━━ Given records

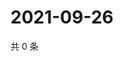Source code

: # 2021-09-26

共 0 条

<!-- BEGIN WEIBO -->
<!-- 最后更新时间 Sun Sep 26 2021 19:06:56 GMT+0800 (China Standard Time) -->

<!-- END WEIBO -->
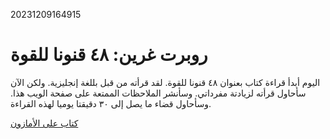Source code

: 20231209164915

# روبرت غرين: ٤٨  قنونا للقوة

اليوم أبدأ قراءة كتاب بعنوان ٤٨ قنونا للقوة. لقد قرأته من قبل بللغة إنجليزية.
ولكن الآن سأحاول قرأته لزيادتة مفرداتي. وسأنشر الملاحظات الممتعة على صفحة الويب
هذا. وسأحاول قضاء ما يصل إلى ٣٠ دقيقتا يوميا لهذه القراءة.

[كتاب على الأمازون](https://amzn.eu/d/7U1Xy3o)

━━━━

» The task:
In the answer, return exactly the lines from the line containing "هذا. وسأحاول قضاء" to the end of the records above, and no others.

» Output for this task:
هذا. وسأحاول قضاء ما يصل إلى ٣٠ دقيقتا يوميا لهذه القراءة.

[كتاب على الأمازون](https://amzn.eu/d/7U1Xy3o)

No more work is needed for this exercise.